#### [EXERCISE OBJECTIVE]
Pictures aside, write every record out again word for word.

#### [SUPPLIED RECORDS]
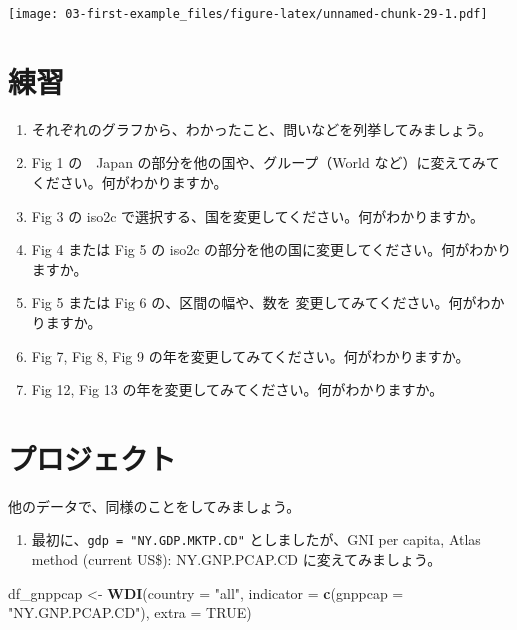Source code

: \documentclass[
  xelatex, ja=standard]{bxjsbook}
\newenvironment{Shaded}{\begin{snugshade}}{\end{snugshade}}
\newcommand{\AttributeTok}[1]{\textcolor[rgb]{0.13,0.29,0.53}{#1}}
\newcommand{\ConstantTok}[1]{\textcolor[rgb]{0.56,0.35,0.01}{#1}}
\newcommand{\FunctionTok}[1]{\textcolor[rgb]{0.13,0.29,0.53}{\textbf{#1}}}
\newcommand{\NormalTok}[1]{#1}
\newcommand{\OtherTok}[1]{\textcolor[rgb]{0.56,0.35,0.01}{#1}}
\newcommand{\StringTok}[1]{\textcolor[rgb]{0.31,0.60,0.02}{#1}}
\providecommand{\tightlist}{%
  \setlength{\itemsep}{0pt}\setlength{\parskip}{0pt}}
\theoremstyle{definition}
\theoremstyle{definition}
\theoremstyle{definition}
\theoremstyle{definition}
\theoremstyle{remark}
\begin{document}
\texttt{[image: 03-first-example\_files/figure-latex/unnamed-chunk-29-1.pdf]}

\hypertarget{ux7df4ux7fd2}{%
\section{練習}\label{ux7df4ux7fd2}}

\begin{enumerate}
\def\labelenumi{\arabic{enumi}.}
\tightlist
\item
  それぞれのグラフから、わかったこと、問いなどを列挙してみましょう。
\item
  Fig 1 の　Japan の部分を他の国や、グループ（World など）に変えてみてください。何がわかりますか。
\item
  Fig 3 の iso2c で選択する、国を変更してください。何がわかりますか。
\item
  Fig 4 または Fig 5 の iso2c の部分を他の国に変更してください。何がわかりますか。
\item
  Fig 5 または Fig 6 の、区間の幅や、数を 変更してみてください。何がわかりますか。
\item
  Fig 7, Fig 8, Fig 9 の年を変更してみてください。何がわかりますか。
\item
  Fig 12, Fig 13 の年を変更してみてください。何がわかりますか。
\end{enumerate}

\hypertarget{ux30d7ux30edux30b8ux30a7ux30afux30c8}{%
\section{プロジェクト}\label{ux30d7ux30edux30b8ux30a7ux30afux30c8}}

他のデータで、同様のことをしてみましょう。

\begin{enumerate}
\def\labelenumi{\arabic{enumi}.}
\tightlist
\item
  最初に、\texttt{gdp\ =\ "NY.GDP.MKTP.CD"} としましたが、GNI per capita, Atlas method (current US\$): NY.GNP.PCAP.CD に変えてみましょう。
\end{enumerate}

\begin{Shaded}
\begin{Highlighting}[]
\NormalTok{df\_gnppcap }\OtherTok{\textless{}{-}} \FunctionTok{WDI}\NormalTok{(}\AttributeTok{country =} \StringTok{"all"}\NormalTok{, }
              \AttributeTok{indicator =} \FunctionTok{c}\NormalTok{(}\AttributeTok{gnppcap =} \StringTok{"NY.GNP.PCAP.CD"}\NormalTok{), }
              \AttributeTok{extra =} \ConstantTok{TRUE}\NormalTok{)}
\end{Highlighting}
\end{Shaded}
\end{document}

#### [SOLUTION TO THIS TASK]
Source code

: \documentclass[
  xelatex, ja=standard]{bxjsbook}
\newenvironment{Shaded}{\begin{snugshade}}{\end{snugshade}}
\newcommand{\AttributeTok}[1]{\textcolor[rgb]{0.13,0.29,0.53}{#1}}
\newcommand{\ConstantTok}[1]{\textcolor[rgb]{0.56,0.35,0.01}{#1}}
\newcommand{\FunctionTok}[1]{\textcolor[rgb]{0.13,0.29,0.53}{\textbf{#1}}}
\newcommand{\NormalTok}[1]{#1}
\newcommand{\OtherTok}[1]{\textcolor[rgb]{0.56,0.35,0.01}{#1}}
\newcommand{\StringTok}[1]{\textcolor[rgb]{0.31,0.60,0.02}{#1}}
\providecommand{\tightlist}{%
  \setlength{\itemsep}{0pt}\setlength{\parskip}{0pt}}
\theoremstyle{definition}
\theoremstyle{definition}
\theoremstyle{definition}
\theoremstyle{definition}
\theoremstyle{remark}
\begin{document}
\texttt{[image: 03-first-example\_files/figure-latex/unnamed-chunk-29-1.pdf]}

\hypertarget{ux7df4ux7fd2}{%
\section{練習}\label{ux7df4ux7fd2}}

\begin{enumerate}
\def\labelenumi{\arabic{enumi}.}
\tightlist
\item
  それぞれのグラフから、わかったこと、問いなどを列挙してみましょう。
\item
  Fig 1 の　Japan の部分を他の国や、グループ（World など）に変えてみてください。何がわかりますか。
\item
  Fig 3 の iso2c で選択する、国を変更してください。何がわかりますか。
\item
  Fig 4 または Fig 5 の iso2c の部分を他の国に変更してください。何がわかりますか。
\item
  Fig 5 または Fig 6 の、区間の幅や、数を 変更してみてください。何がわかりますか。
\item
  Fig 7, Fig 8, Fig 9 の年を変更してみてください。何がわかりますか。
\item
  Fig 12, Fig 13 の年を変更してみてください。何がわかりますか。
\end{enumerate}

\hypertarget{ux30d7ux30edux30b8ux30a7ux30afux30c8}{%
\section{プロジェクト}\label{ux30d7ux30edux30b8ux30a7ux30afux30c8}}

他のデータで、同様のことをしてみましょう。

\begin{enumerate}
\def\labelenumi{\arabic{enumi}.}
\tightlist
\item
  最初に、\texttt{gdp\ =\ "NY.GDP.MKTP.CD"} としましたが、GNI per capita, Atlas method (current US\$): NY.GNP.PCAP.CD に変えてみましょう。
\end{enumerate}

\begin{Shaded}
\begin{Highlighting}[]
\NormalTok{df\_gnppcap }\OtherTok{\textless{}{-}} \FunctionTok{WDI}\NormalTok{(}\AttributeTok{country =} \StringTok{"all"}\NormalTok{, }
              \AttributeTok{indicator =} \FunctionTok{c}\NormalTok{(}\AttributeTok{gnppcap =} \StringTok{"NY.GNP.PCAP.CD"}\NormalTok{), }
              \AttributeTok{extra =} \ConstantTok{TRUE}\NormalTok{)}
\end{Highlighting}
\end{Shaded}
\end{document}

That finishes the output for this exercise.